### DIRECTIONS
Please count how many lines below contain the word "server" and reply with only that number.

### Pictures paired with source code
[Start of Attachment]

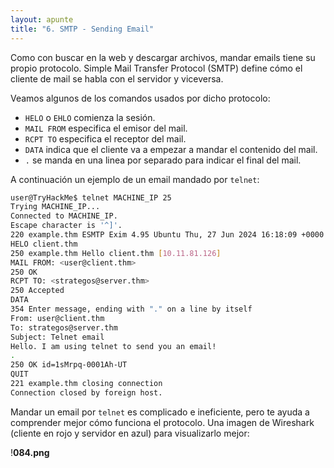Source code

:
 ```yaml
---
layout: apunte
title: "6. SMTP - Sending Email"
---
```


Como con buscar en la web y descargar archivos, mandar emails tiene su propio protocolo. Simple Mail Transfer Protocol (SMTP) define cómo el cliente de mail se habla con el servidor y viceversa.

Veamos algunos de los comandos usados por dicho protocolo:

- `HELO` o `EHLO` comienza la sesión.
- `MAIL FROM` especifica el emisor del mail.
- `RCPT TO` especifica el receptor del mail.
- `DATA` indica que el cliente va a empezar a mandar el contenido del mail.
- `.` se manda en una linea por separado para indicar el final del mail.

A continuación un ejemplo de un email mandado por `telnet`:

```bash
user@TryHackMe$ telnet MACHINE_IP 25 
Trying MACHINE_IP... 
Connected to MACHINE_IP. 
Escape character is '^]'. 
220 example.thm ESMTP Exim 4.95 Ubuntu Thu, 27 Jun 2024 16:18:09 +0000 
HELO client.thm 
250 example.thm Hello client.thm [10.11.81.126] 
MAIL FROM: <user@client.thm> 
250 OK 
RCPT TO: <strategos@server.thm> 
250 Accepted 
DATA 
354 Enter message, ending with "." on a line by itself 
From: user@client.thm 
To: strategos@server.thm 
Subject: Telnet email  
Hello. I am using telnet to send you an email! 
. 
250 OK id=1sMrpq-0001Ah-UT 
QUIT 
221 example.thm closing connection 
Connection closed by foreign host.
```

Mandar un email por `telnet` es complicado e ineficiente, pero te ayuda a comprender mejor cómo funciona el protocolo. Una imagen de Wireshark (cliente en rojo y servidor en azul) para visualizarlo mejor:

!**084.png**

[End of Attachment]

### RESPONSE TO THE TASK
2